Gigahertz frame rate imaging of charge-injection dynamics in a molecular light source

TL;DR

This paper demonstrates gigahertz frame rate imaging of charge-injection dynamics in a molecular light source using scanning tunneling microscopy induced luminescence, revealing sub-nanosecond electron capture processes.

Contribution

It introduces a novel method to image molecular emitters and their charge dynamics at gigahertz frame rates with sub-nanosecond resolution.

Findings

Charge capture occurs in the low-nanosecond regime.

Imaging reveals fixed emitter location with tip-modified charge injection.

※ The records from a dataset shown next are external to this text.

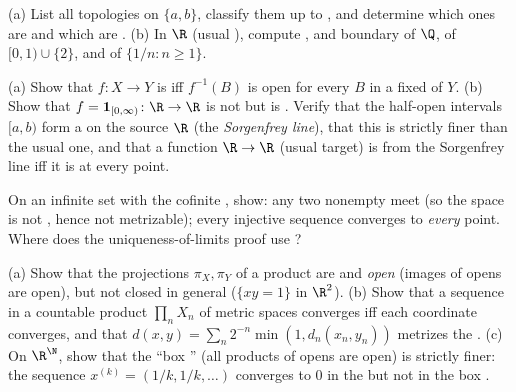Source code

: \begin{exercise}[$\star$]\label{exo:b3:topology:1}
(a) List all topologies on $\{a, b\}$, classify them up to
, and determine which ones are  and which
are .
(b) In $\R$ (usual ), compute ,  and
boundary of $\Q$, of $[0,1) \cup \{2\}$, and of $\{1/n : n \geq
1\}$.
\end{exercise}

\begin{exercise}[$\star$]\label{exo:b3:topology:2}
(a) Show that $f\colon X \to Y$ is  iff $f^{-1}(B)$
is open for every $B$ in a fixed  of $Y$.
(b) Show that $f = \mathbf 1_{[0,\infty)} \colon \R \to \R$ is
not  but is \emph{}. Verify that the
half-open intervals $[a, b)$ form a  on the
source $\R$ (the \emph{Sorgenfrey line}), that this  is
strictly finer than the usual one, and that a function $\R \to
\R$ (usual target) is  from the Sorgenfrey line iff it
is  at every point.
\end{exercise}

\begin{exercise}[$\star$]\label{exo:b3:topology:3}
On an infinite set with the cofinite , show: any two
nonempty  meet (so the space is not , hence
not metrizable); every injective sequence converges to
\emph{every} point. Where does the uniqueness-of-limits proof
use ?
\end{exercise}

\begin{exercise}[$\star\star$]\label{exo:b3:topology:4}
(a) Show that the projections $\pi_X, \pi_Y$ of a product are
 and \emph{open} (images of opens are open), but not
closed in general ($\{xy = 1\}$ in $\R^2$).
(b) Show that a sequence in a countable product $\prod_n X_n$ of
metric spaces converges iff each coordinate converges, and that
$d(x, y) = \sum_n 2^{-n}\min(1, d_n(x_n, y_n))$ metrizes the
.
(c) On $\R^\N$, show that the ``box '' (all products of
opens are open) is strictly finer: the sequence
$x^{(k)} = (1/k, 1/k, \dots)$ converges to $0$ in the  but not in the box .
\end{exercise}

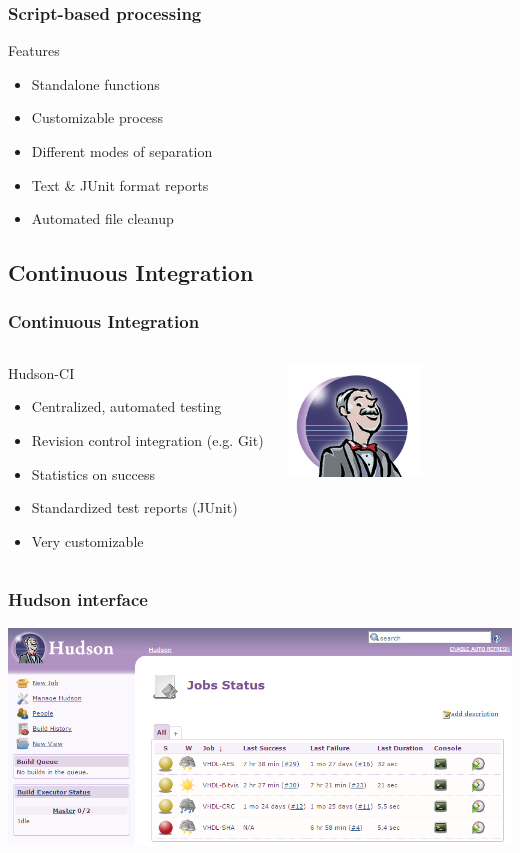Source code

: \documentclass[british,10pt]{beamer}
\begin{document}
\begin{frame}\frametitle{Script-based processing}
Features
\begin{itemize}
\item Standalone functions
\item Customizable process
\item Different modes of separation
\item Text \& JUnit format reports
\item Automated file cleanup
\end{itemize}
\end{frame}

\subsection{Continuous Integration}

\begin{frame}\frametitle{Continuous Integration}
\begin{columns}
\begin{column}{0.6\textwidth}
Hudson-CI
\begin{itemize}
\item Centralized, automated testing
\item Revision control integration (e.g. Git)
\item Statistics on success
\item Standardized test reports (JUnit)
\item Very customizable
\end{itemize}
\end{column}
\includegraphics[width=0.6\textwidth]{images/hudson.png}
\end{columns}
\end{frame}

\begin{frame}\frametitle{Hudson interface}
\centering
\includegraphics[width=\textwidth]{images/hudsoninterface.png}
\end{frame}
\end{document}
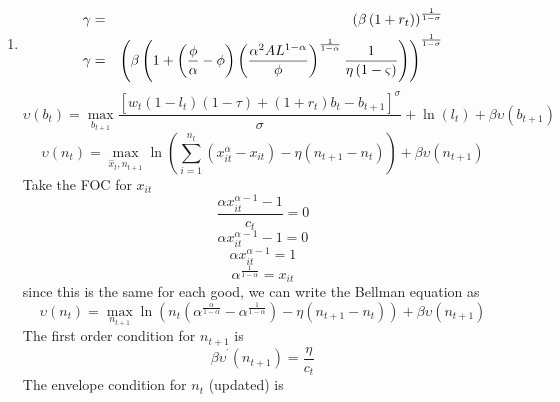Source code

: \documentclass[11pt]{article}
\begin{document}
\begin{enumerate}
\item 
\begin{eqnarray*}
\gamma  &=&\left( \beta \left( 1+r_{t}\right) \right) ^{\frac{1}{1-\sigma }}
\\
\gamma  &=&\left( \beta \left( 1+\left( \frac{\phi }{\alpha }-\phi \right)
\left( \frac{\alpha ^{2}AL^{1-\alpha }}{\phi }\right) ^{\frac{1}{1-\alpha }}%
\frac{1}{\eta \left( 1-\varsigma \right) }\right) \right) ^{\frac{1}{%
1-\sigma }}
\end{eqnarray*}%
\begin{equation*}
\upsilon \left( b_{t}\right) =\underset{b_{t+1}}{\max }\frac{\left[
w_{t}\left( 1-l_{t}\right) \left( 1-\tau \right) +\left( 1+r_{t}\right)
b_{t}-b_{t+1}\right] ^{\sigma }}{\sigma }+\ln \left( l_{t}\right) +\beta
\upsilon \left( b_{t+1}\right) 
\end{equation*}%
\begin{equation*}
\upsilon \left( n_{t}\right) =\underset{\hat{x}_{t},n_{t+1}}{\max }\ln
\left( \overset{n_{t}}{\underset{i=1}{\sum }}\left( x_{it}^{\alpha
}-x_{it}\right) -\eta \left( n_{t+1}-n_{t}\right) \right) +\beta \upsilon
\left( n_{t+1}\right) 
\end{equation*}%
Take the FOC for $x_{it}$%
\begin{equation*}
\frac{\alpha x_{it}^{\alpha -1}-1}{c_{t}}=0
\end{equation*}%
\begin{equation*}
\alpha x_{it}^{\alpha -1}-1=0
\end{equation*}%
\begin{equation*}
\alpha x_{it}^{\alpha -1}=1
\end{equation*}%
\begin{equation*}
\alpha ^{\frac{1}{1-\alpha }}=x_{it}
\end{equation*}%
since this is the same for each good, we can write the Bellman equation as 
\begin{equation*}
\upsilon \left( n_{t}\right) =\underset{n_{t+1}}{\max }\ln \left(
n_{t}\left( \alpha ^{\frac{\alpha }{1-\alpha }}-\alpha ^{\frac{1}{1-\alpha }%
}\right) -\eta \left( n_{t+1}-n_{t}\right) \right) +\beta \upsilon \left(
n_{t+1}\right) 
\end{equation*}%
The first order condition for $n_{t+1}$ is 
\begin{equation*}
\beta \upsilon ^{^{\prime }}\left( n_{t+1}\right) =\frac{\eta }{c_{t}}
\end{equation*}%
The envelope condition for $n_{t}$ (updated) is%
\begin{equation*}

\end{equation*}
\end{enumerate}
\end{document}
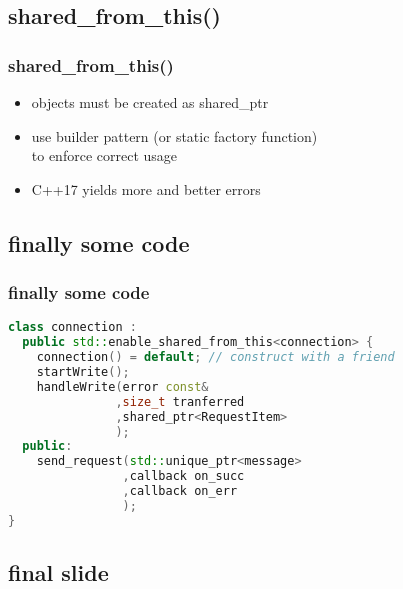 \subsection{shared\_from\_this()}


\begin{frame}[fragile]
 \frametitle{shared\_from\_this()}
  


\vspace{ 0.1 cm }

\begin{itemize}
  \item objects must be created as shared\_ptr
  \item use builder pattern (or static factory function) \\ to enforce correct usage
  \item C++17 yields more and better errors
\end{itemize}
  
\end{frame}

\subsection{finally some code}


\begin{frame}[fragile]
 \frametitle{finally some code}
  

\begin{center}

\begin{lstlisting}[language=c++]
class connection :
  public std::enable_shared_from_this<connection> {
    connection() = default; // construct with a friend
    startWrite();
    handleWrite(error const&
               ,size_t tranferred
               ,shared_ptr<RequestItem>
               );
  public:
    send_request(std::unique_ptr<message>
                ,callback on_succ
                ,callback on_err
                );
}
\end{lstlisting}

\end{center}
  
\end{frame}

\subsection{final slide}


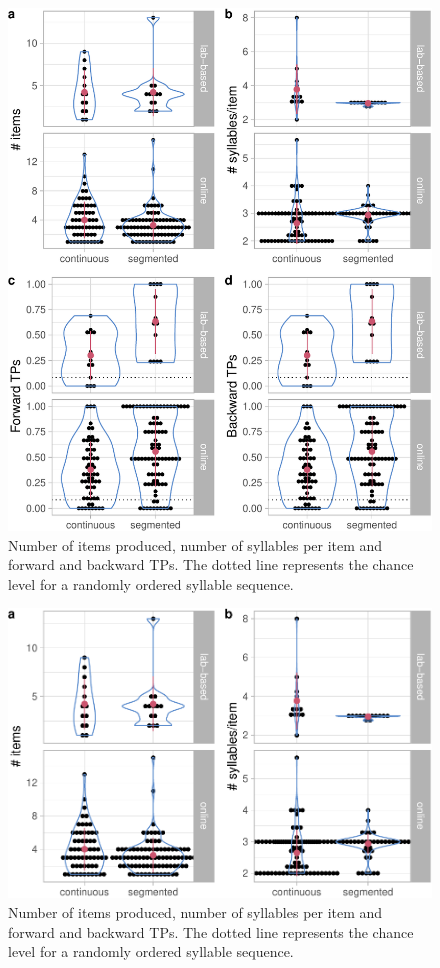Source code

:\documentclass[
]{article}
\begin{document}
\begin{figure}

{\centering \includegraphics[width=0.8\linewidth]{segmentation_recall_combined_for_revision3_files/figure-latex/recall-general-measures-tp-plot-1} 

}

\caption{Number of items produced, number of syllables per item and forward and backward TPs. The dotted line represents the chance level for a randomly ordered syllable sequence.}\label{fig:recall-general-measures-tp-plot}
\end{figure}

\begin{figure}

{\centering \includegraphics[width=0.8\linewidth]{segmentation_recall_combined_for_revision3_files/figure-latex/recall-general-measures-tp-plot-n-items-sylls-1} 

}

\caption{Number of items produced, number of syllables per item and forward and backward TPs. The dotted line represents the chance level for a randomly ordered syllable sequence.}\label{fig:recall-general-measures-tp-plot-n-items-sylls}
\end{figure}
\end{document}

Method extends to fundamental processes like exciton diffusion.

Abstract

Light sources on the scale of single molecules can be addressed and characterized on their proper sub-nanometer scale by scanning tunneling microscopy induced luminescence (STML). Such a source can be driven by defined short charge pulses while the luminescence is detected with sub-nanosecond resolution. We introduce an approach to concurrently image the molecular emitter, which is based on an individual defect, with its local environment along with its luminescence dynamics at a resolution of a billion frames per second. The observed dynamics can be assigned to the single electron capture occurring in the low-nanosecond regime. While the emitter's location on the surface remains fixed, the scanning of the tip modifies the energy landscape for charge injection to the defect. The principle of measurement is extendable to fundamental processes beyond charge transfer like exciton diffusion.